**** DATA SHOWN ****

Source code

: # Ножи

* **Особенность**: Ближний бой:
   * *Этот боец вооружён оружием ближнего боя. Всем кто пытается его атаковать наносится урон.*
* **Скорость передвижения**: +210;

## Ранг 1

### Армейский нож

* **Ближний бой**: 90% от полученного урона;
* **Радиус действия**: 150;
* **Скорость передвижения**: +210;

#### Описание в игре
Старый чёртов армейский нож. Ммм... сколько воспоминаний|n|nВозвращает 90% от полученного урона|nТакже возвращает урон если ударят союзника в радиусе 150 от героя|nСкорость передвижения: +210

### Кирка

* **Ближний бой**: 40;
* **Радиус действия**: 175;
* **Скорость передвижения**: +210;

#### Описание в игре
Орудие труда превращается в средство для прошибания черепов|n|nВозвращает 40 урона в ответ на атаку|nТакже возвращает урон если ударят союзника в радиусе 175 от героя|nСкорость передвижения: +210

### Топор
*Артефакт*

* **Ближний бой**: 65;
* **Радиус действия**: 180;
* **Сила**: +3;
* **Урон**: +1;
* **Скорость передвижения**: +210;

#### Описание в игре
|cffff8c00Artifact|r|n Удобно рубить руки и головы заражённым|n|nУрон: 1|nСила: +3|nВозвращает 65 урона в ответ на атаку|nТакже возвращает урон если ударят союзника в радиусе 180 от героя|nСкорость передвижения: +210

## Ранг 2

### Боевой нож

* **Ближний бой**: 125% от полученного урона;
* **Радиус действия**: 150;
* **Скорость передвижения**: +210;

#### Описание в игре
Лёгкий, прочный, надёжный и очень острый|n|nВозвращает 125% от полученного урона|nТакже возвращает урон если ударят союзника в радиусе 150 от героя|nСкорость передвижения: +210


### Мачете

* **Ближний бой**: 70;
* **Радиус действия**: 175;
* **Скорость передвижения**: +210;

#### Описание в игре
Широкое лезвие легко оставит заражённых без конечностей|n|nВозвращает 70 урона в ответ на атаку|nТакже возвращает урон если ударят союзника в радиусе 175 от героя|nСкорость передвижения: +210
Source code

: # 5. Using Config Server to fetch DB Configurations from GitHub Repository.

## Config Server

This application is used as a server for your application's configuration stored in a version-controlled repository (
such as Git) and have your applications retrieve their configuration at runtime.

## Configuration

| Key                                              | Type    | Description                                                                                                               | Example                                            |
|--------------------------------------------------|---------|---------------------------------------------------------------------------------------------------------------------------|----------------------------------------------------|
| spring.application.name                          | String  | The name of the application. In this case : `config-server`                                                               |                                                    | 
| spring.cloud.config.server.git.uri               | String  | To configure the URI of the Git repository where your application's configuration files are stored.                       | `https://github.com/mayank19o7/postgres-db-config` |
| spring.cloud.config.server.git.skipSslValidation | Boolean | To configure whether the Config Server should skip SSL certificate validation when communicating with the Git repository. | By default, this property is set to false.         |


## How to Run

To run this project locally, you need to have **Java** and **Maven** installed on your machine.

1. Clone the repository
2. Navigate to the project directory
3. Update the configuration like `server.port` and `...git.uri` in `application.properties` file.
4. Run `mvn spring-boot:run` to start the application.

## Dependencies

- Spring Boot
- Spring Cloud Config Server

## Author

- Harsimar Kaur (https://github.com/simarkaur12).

****

* [WORK INSTRUCTION]:
Across all the records, find the lines containing the word "Ближний" and reproduce each one.

* [RESULT OF THIS EXERCISE]:
* **Особенность**: Ближний бой:
* **Ближний бой**: 90% от полученного урона;
* **Ближний бой**: 40;
* **Ближний бой**: 65;
* **Ближний бой**: 125% от полученного урона;
* **Ближний бой**: 70;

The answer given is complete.